In real life, we hide these shameful situations from as many people as we can get away with. But we deny this privilege to our fictional characters. Any reader who cares to crack open the book is given full access to the worst parts of their lives. That the reader is still able to admire the character, and ride alongside them as they climb out of the hole they’re in, instills a sense of intimacy between the reader and the character. It’s that simple and that hard.
The Achilles Heel
As stated above, shame is a volatile feeling—volatile because it borders on disgust. If you shame a character by making then do something irredeemable, then the reader will be disgusted, and throw the book away from them.
But sense of intimacy comes with a far more sinister weakness: boredom.
In the real world, relationships have a way of turning stale.
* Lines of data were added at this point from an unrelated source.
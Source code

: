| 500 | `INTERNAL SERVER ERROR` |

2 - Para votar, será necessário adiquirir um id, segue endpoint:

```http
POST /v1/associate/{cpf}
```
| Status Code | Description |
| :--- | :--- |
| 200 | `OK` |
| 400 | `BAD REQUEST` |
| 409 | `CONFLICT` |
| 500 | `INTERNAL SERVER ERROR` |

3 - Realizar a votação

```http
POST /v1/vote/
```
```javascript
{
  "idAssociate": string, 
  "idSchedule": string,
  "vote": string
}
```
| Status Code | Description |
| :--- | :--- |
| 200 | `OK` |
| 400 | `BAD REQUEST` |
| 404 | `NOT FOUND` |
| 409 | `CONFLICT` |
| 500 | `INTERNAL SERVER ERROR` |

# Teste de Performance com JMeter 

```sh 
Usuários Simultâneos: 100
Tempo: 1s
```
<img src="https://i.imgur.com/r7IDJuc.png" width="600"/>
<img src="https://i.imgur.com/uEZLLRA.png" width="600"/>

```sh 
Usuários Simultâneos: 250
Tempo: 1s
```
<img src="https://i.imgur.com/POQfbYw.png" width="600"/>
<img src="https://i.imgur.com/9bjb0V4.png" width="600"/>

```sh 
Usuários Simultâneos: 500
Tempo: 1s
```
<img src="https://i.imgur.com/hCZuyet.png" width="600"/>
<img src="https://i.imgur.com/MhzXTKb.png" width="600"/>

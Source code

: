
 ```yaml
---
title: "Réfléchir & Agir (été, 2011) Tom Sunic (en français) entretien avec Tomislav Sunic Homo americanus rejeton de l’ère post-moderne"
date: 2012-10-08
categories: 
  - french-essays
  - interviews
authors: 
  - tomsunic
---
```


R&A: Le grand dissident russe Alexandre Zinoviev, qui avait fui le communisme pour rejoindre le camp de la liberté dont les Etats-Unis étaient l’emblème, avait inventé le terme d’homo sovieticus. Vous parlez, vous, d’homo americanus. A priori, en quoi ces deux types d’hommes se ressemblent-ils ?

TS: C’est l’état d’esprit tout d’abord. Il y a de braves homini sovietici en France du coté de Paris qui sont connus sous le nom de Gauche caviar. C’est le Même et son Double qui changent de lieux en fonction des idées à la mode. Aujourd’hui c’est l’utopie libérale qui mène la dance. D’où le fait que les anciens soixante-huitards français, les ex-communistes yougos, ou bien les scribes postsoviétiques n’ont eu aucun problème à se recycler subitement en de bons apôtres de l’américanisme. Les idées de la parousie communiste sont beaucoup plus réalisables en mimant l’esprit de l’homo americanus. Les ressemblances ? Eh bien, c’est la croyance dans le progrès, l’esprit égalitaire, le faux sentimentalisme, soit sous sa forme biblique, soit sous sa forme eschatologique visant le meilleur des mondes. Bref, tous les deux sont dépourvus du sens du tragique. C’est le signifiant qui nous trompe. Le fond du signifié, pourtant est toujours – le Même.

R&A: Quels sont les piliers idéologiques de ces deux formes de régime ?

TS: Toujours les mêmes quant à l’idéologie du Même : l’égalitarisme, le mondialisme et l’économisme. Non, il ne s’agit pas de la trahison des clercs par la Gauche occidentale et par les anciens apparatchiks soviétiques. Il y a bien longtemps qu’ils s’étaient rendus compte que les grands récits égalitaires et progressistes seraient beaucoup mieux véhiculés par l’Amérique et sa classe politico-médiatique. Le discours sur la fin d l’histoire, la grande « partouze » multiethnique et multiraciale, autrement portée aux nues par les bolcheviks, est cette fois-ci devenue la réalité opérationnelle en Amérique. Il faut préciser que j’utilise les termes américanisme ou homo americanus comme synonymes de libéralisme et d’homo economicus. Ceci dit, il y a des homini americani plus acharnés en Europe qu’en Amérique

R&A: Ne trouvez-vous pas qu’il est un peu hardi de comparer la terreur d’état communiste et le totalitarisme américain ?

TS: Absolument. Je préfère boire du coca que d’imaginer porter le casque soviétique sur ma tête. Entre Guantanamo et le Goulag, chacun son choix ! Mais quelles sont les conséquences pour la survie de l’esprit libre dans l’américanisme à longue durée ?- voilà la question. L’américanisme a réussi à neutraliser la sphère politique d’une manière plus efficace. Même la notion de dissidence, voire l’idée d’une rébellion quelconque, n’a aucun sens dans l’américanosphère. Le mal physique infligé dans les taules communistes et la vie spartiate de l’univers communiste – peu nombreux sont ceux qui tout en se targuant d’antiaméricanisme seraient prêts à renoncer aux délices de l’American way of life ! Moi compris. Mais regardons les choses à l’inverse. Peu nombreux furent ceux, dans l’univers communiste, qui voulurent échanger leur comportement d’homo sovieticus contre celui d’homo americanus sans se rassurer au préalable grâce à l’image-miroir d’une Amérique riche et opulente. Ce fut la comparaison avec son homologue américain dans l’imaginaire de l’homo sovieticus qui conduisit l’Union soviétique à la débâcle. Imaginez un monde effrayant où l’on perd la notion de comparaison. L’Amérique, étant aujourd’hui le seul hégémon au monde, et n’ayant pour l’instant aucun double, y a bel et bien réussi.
And the same goes for relationships between reader and character. Once the reader knows all the character’s frustrations and shortcomings, and has seen those obstacles surmounted or coped with, the question arises, “Now what?”
You can’t recycle the same shames over and over and over again. Nor can you invent new ones indefinitely. You are saddling the reader with this relationship. There has to be a light at the end of the tunnel for that relationship to be fulfilling.
In other words, great stories always need to END.
There are ways to keep the intimacy fresh, of course. You can juggle the one reader between several characters, giving them alternating tastes of each.
You can also give the reader several relationships with a single character. Across the course of a book or series, the character may be the reader’s friend, their father, their hero, and their enemy. Or a teacher, a lover, an ex-lover, and a haunting memory.
This is much easier to manage if the story you’re writing is a standalone novel. But when the story is a series, the author must take certain steps to keep it fresh.
Now You are Armed
If you have read the entire Hooked on a Feeling miniseries up to this point, you now have a Master’s Degree in emotional manipulation.
It’s a rather embarrassing thing to have, honestly. The world frowns upon playing with other people’s feelings. But it is the author’s most important job. No wonder we get so little respect.
Yet you will be thanked for it. Isn’t that the strangest thing? People will show you gratitude, or even kneel before you in tears, because you made them feel something. That you did it intentionally is probably not lost on them.
Though I can attest that this miniseries has been thorough, I must admit that it only teaches the how of evoking emotions. To understand the why, you must take the principles taught herein and practice them in the field.
Is it a noble thing I have taught you, or one that is completely selfish and destructive? Don’t expect me to answer. I don’t honestly know.
But for good or for ill, someone is bound to get hooked. And you’ll want to know how to do it again and again.